きみのひだまりになりたい



◇◇



土日明けの学校は、睡魔に負けやすい。


寝ぼけ眼で登校すると、ひよりんが駆け寄ってきた。勢いが強すぎて、もはや突進に近かった。2日会えなかっただけでこんなにも熱烈なお出迎えをされるとは思っていなかった。


席に着いたとたん寝落ちしてしまいそうなわたしとは対照的に、ひよりんは睡魔に圧勝だったらしい。眼光がぎんぎんに光っている。




「お、おはよう、ひよりん……」


「うわさ聞いた!?」


「へ? うわさ?」




開口一番、あいさつもなしに切り出された。


朝から高いテンションに連動しているかのように、栗色の三つ編みがぴょんっと跳ね上がった。
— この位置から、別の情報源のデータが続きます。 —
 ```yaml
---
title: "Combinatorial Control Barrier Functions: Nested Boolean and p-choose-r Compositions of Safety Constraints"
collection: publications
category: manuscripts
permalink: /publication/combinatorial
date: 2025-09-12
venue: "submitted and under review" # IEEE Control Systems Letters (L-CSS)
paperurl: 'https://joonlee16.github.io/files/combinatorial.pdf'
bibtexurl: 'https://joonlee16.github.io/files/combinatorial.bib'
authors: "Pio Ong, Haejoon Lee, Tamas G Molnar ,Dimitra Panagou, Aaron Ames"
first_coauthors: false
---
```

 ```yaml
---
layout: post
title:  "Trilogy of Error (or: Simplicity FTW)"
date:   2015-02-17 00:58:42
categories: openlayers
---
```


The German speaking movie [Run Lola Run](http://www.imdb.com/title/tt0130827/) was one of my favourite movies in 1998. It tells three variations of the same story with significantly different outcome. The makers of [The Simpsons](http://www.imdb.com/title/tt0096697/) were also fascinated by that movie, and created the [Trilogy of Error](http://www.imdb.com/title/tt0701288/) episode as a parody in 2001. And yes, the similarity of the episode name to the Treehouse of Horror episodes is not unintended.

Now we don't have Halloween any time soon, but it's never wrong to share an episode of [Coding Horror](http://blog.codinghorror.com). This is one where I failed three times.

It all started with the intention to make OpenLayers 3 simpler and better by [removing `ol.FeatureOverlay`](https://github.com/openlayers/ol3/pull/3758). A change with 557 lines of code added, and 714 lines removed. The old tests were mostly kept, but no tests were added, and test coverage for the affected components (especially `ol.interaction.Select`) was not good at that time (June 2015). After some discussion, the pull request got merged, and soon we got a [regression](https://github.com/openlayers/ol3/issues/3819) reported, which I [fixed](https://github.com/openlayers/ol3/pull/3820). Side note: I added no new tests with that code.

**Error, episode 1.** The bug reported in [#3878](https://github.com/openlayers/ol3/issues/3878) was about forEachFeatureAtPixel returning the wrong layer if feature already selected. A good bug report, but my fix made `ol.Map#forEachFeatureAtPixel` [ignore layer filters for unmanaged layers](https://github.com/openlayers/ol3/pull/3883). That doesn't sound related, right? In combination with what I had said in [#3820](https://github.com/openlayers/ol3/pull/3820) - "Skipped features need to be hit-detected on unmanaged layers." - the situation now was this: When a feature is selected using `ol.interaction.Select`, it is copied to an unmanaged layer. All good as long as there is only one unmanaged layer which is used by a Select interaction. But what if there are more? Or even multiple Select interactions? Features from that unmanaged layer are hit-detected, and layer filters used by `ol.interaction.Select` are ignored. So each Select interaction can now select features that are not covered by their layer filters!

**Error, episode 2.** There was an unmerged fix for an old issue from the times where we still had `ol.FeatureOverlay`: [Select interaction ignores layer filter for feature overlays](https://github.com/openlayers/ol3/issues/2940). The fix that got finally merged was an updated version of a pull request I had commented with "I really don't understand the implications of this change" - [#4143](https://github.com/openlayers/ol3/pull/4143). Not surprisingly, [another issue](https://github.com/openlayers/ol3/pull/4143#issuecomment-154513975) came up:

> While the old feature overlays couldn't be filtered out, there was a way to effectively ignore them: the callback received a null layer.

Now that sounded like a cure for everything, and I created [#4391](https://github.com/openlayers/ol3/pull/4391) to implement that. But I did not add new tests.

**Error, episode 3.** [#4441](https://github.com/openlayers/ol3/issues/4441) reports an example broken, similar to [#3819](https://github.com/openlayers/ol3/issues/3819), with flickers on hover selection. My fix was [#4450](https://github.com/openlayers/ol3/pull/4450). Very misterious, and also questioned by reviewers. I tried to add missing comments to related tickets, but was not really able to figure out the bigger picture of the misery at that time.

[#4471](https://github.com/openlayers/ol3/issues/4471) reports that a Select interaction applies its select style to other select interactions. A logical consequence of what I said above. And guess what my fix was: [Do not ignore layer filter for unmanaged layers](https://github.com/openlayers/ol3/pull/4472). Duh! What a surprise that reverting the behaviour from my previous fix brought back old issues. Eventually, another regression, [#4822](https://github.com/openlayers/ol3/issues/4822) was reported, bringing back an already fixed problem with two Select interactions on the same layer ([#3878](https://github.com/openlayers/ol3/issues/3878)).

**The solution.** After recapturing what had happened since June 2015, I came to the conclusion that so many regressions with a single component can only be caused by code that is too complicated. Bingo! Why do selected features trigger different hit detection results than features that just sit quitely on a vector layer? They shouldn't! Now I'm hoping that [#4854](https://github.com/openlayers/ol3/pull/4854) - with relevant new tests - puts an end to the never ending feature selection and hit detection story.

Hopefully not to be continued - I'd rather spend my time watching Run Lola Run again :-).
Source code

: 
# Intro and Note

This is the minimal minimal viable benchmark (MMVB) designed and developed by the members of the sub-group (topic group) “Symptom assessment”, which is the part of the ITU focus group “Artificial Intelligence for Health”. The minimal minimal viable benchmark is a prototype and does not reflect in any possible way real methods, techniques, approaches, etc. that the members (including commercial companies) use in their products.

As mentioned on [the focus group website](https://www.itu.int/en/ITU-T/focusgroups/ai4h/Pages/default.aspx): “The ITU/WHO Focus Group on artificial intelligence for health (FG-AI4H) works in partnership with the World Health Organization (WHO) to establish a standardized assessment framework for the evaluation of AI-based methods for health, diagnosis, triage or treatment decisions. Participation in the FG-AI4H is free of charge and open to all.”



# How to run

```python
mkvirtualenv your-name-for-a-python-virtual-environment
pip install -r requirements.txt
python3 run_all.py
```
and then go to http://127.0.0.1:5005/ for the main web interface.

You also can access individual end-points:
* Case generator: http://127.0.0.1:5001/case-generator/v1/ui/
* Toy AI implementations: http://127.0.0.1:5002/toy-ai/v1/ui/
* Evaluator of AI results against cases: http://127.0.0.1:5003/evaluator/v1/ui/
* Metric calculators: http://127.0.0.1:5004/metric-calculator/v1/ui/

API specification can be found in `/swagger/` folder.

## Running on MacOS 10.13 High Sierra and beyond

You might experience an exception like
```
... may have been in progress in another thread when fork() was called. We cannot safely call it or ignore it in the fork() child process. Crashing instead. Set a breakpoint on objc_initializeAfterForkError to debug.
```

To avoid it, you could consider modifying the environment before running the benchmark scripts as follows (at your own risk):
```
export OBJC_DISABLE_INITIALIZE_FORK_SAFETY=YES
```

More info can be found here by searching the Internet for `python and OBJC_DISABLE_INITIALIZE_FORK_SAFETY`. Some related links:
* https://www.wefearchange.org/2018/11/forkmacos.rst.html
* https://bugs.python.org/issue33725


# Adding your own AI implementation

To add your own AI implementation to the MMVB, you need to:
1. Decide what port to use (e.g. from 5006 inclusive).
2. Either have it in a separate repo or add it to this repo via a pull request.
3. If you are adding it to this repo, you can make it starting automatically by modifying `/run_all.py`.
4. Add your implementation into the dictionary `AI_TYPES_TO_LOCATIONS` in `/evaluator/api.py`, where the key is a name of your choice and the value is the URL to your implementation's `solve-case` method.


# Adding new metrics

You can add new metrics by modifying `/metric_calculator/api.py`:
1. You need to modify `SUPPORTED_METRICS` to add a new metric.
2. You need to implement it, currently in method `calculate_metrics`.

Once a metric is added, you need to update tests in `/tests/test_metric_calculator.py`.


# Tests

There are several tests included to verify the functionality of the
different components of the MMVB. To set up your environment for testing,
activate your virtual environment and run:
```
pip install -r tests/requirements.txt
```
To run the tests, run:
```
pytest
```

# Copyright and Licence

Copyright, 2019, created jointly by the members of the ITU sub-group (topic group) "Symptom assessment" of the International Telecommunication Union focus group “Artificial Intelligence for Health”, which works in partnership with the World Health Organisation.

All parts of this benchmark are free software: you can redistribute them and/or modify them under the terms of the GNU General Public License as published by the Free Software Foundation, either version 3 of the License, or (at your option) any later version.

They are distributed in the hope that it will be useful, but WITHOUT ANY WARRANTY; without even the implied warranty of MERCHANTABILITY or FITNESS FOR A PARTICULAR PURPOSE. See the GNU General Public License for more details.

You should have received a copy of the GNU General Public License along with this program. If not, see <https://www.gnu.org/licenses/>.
本日のひよりんのヘアアレンジは、ざっくりめなおさげ。ベストの胸元には丸メガネがかけられていた。おさげにメガネは相性がいい。あとでメガネを付けてるところを写真におさめたい。


それにしても、英語のテストがあるときのテンションとは大違いだ。今日の授業に英語は含まれていないのも要因のひとつかもしれない。本題がうわさであることも引っかかる。

ひよりんがここまで騒ぐうわさって、一体どんな……。




「あー……」


「聞いたの!?」




うわさといえば、ひとつ、思い当たる節があった。アレだ。例のやつだ。むしろアレしかない。




「アレでしょ? わたしが不良だっていう」


「まひるんと木本朱里がデキてるって!」




ん?




「「……えっ?」」




ほぼ同時に発表したうわさは、てんで噛み合わなかった。寝耳に水だ。今ので眠気はきれいさっぱり抹消された。


聞きまちがいでなければ、目玉が飛び出そうな内容を言っていなかっただろうか。わたしと木本くんが……どうとか、こうとか。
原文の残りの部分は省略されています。